Additive-Effect Assisted Learning
Jiawei Zhang, Yuhong Yang, Jie Ding
TL;DR
AE-AL addresses decentralized learning when partners hold undisclosed covariates and communication is costly. It introduces a two-stage framework: a privacy-preserving screening stage using a Wald-type test with sketchy data, followed by an iterative training stage where two parties exchange linear combinations of covariates to obtain an oracle-equivalent model with exponentially fast convergence in transmission rounds. The approach applies to generalized linear models under standard regularity conditions, with theoretical guarantees for the screening statistic and the asymptotic normality of the AE-AL estimator, and it demonstrates superior convergence speed and robustness in simulations and real-data tasks. The practical impact lies in enabling privacy-aware, communication-efficient collaboration across institutions or devices while retaining near-centralized predictive performance.
Abstract
It is quite popular nowadays for researchers and data analysts holding different datasets to seek assistance from each other to enhance their modeling performance. We consider a scenario where different learners hold datasets with potentially distinct variables, and their observations can be aligned by a nonprivate identifier.
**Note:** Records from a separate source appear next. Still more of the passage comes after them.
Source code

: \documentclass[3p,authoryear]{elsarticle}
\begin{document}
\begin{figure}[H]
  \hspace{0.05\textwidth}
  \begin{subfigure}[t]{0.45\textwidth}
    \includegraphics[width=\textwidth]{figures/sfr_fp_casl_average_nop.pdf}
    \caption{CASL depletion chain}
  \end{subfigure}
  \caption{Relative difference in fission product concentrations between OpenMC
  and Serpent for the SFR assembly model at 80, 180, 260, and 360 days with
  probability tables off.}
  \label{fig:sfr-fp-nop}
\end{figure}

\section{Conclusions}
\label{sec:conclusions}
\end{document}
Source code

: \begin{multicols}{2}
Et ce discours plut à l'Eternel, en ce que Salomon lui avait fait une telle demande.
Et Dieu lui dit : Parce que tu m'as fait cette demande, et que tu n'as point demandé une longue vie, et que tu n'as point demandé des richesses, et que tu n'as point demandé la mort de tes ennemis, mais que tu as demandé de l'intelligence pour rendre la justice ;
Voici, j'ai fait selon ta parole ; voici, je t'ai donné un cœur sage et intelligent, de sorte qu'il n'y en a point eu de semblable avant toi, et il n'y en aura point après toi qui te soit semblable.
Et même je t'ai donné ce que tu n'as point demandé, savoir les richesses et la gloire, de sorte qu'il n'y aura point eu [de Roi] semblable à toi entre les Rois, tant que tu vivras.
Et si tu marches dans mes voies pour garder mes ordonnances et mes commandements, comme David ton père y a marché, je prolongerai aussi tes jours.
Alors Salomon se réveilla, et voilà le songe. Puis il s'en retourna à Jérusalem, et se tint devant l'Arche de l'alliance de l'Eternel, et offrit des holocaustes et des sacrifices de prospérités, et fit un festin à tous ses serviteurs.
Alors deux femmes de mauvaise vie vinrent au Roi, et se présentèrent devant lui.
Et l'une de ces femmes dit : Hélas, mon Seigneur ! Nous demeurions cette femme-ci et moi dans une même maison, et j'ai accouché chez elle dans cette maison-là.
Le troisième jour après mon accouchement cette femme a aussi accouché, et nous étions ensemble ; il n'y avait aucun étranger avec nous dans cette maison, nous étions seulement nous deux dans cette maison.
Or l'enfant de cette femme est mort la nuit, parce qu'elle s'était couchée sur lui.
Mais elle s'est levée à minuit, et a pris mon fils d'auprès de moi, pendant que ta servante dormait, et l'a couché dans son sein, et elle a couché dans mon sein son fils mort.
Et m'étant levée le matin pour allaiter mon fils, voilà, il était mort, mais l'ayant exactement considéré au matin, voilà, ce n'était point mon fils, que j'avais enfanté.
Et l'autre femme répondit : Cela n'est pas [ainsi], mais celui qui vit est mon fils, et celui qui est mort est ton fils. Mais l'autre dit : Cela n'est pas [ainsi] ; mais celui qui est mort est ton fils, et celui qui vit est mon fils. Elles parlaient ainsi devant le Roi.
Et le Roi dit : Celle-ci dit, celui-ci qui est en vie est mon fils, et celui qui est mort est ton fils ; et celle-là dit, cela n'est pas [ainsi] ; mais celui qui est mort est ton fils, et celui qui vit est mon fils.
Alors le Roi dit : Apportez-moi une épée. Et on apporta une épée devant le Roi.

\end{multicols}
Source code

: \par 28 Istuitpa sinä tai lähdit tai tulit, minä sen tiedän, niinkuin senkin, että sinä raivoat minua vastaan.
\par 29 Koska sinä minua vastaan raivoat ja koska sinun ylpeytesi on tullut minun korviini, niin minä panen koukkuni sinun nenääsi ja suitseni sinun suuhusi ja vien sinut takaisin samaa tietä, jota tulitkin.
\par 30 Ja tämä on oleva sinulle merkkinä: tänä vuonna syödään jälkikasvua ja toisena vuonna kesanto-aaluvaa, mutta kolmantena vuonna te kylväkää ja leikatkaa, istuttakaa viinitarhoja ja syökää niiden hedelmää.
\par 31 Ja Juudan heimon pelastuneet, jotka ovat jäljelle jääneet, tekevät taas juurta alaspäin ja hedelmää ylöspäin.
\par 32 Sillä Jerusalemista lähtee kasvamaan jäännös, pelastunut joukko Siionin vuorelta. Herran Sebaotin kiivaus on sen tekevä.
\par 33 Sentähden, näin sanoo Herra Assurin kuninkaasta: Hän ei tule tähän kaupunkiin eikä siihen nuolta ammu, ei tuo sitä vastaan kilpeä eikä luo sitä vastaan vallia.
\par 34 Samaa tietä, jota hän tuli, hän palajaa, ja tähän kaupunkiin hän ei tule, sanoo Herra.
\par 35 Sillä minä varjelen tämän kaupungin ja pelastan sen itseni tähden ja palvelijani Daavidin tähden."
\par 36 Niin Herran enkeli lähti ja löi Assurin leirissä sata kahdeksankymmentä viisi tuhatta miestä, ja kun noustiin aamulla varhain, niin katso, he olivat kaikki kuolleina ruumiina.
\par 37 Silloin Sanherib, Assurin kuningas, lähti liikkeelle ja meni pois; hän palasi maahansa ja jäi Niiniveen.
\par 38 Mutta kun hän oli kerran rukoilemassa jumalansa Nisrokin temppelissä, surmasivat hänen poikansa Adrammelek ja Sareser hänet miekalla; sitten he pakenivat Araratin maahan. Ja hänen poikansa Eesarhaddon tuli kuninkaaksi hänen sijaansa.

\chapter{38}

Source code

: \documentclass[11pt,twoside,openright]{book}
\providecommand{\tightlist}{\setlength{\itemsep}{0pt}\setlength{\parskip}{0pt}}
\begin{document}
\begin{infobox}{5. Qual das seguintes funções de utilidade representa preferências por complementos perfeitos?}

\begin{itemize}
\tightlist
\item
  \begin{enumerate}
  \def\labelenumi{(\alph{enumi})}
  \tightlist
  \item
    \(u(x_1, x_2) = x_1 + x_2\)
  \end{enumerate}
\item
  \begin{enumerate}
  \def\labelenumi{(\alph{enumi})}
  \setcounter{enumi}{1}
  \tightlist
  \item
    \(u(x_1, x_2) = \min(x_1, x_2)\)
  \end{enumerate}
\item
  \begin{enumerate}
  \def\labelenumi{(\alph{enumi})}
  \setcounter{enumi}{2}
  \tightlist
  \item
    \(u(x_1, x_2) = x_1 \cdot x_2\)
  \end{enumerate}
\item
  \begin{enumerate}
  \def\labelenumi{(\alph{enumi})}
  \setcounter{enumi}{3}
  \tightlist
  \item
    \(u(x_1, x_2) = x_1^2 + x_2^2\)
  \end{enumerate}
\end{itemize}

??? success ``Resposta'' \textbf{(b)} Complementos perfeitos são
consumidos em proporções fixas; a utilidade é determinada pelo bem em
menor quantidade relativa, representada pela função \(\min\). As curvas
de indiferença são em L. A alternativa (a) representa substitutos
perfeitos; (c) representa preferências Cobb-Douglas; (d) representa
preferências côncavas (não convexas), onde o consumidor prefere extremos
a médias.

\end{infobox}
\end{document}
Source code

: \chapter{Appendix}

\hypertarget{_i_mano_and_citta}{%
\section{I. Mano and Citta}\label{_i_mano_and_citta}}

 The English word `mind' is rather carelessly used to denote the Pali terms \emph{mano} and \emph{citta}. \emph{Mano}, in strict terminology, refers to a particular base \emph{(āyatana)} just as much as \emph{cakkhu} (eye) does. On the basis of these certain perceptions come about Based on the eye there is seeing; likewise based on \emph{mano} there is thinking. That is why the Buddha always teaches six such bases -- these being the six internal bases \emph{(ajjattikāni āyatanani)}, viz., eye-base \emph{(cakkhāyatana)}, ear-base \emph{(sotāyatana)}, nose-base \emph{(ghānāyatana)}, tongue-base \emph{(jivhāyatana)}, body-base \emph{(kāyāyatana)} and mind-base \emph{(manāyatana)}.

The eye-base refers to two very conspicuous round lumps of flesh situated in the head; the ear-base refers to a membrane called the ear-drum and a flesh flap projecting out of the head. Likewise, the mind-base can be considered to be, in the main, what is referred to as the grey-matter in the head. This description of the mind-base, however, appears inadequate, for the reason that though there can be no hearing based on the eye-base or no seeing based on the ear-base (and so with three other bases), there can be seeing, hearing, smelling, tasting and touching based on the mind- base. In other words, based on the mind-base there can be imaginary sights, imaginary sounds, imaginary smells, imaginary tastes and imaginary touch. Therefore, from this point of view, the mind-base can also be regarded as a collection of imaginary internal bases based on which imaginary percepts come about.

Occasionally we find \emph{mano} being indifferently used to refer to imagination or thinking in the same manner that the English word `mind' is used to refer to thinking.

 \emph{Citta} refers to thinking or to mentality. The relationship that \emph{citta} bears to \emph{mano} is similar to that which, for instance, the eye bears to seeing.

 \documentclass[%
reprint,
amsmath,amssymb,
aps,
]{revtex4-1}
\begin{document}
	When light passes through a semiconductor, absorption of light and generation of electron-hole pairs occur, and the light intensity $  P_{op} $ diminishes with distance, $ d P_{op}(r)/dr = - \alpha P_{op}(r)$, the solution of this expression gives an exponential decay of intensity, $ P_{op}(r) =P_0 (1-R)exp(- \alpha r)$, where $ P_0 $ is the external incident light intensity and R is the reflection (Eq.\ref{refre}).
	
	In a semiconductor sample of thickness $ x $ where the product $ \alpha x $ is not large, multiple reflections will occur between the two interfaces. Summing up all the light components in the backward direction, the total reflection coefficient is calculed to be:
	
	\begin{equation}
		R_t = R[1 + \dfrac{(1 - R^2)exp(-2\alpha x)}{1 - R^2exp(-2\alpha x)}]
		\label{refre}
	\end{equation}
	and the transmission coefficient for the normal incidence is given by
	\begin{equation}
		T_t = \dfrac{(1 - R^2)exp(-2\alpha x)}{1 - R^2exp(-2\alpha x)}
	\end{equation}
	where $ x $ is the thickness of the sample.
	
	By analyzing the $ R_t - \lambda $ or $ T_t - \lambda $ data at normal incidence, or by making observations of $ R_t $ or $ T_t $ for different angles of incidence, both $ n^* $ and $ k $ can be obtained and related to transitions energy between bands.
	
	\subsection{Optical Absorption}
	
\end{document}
Their collaboration faces the following difficulties: First, learners may need to keep data values or even variable names undisclosed due to, e.g., commercial interest or privacy regulations; second, there are restrictions on the number of transmission rounds between them due to e.g., communication costs. To address these challenges, we develop a two-stage assisted learning architecture for an agent, Alice, to seek assistance from another agent, Bob. In the first stage, we propose a privacy-aware hypothesis testing-based screening method for Alice to decide on the usefulness of the data from Bob, in a way that only requires Bob to transmit sketchy data. Once Alice recognizes Bob's usefulness, Alice and Bob move to the second stage, where they jointly apply a synergistic iterative model training procedure. With limited transmissions of summary statistics, we show that Alice can achieve the oracle performance as if the training were from centralized data, both theoretically and numerically.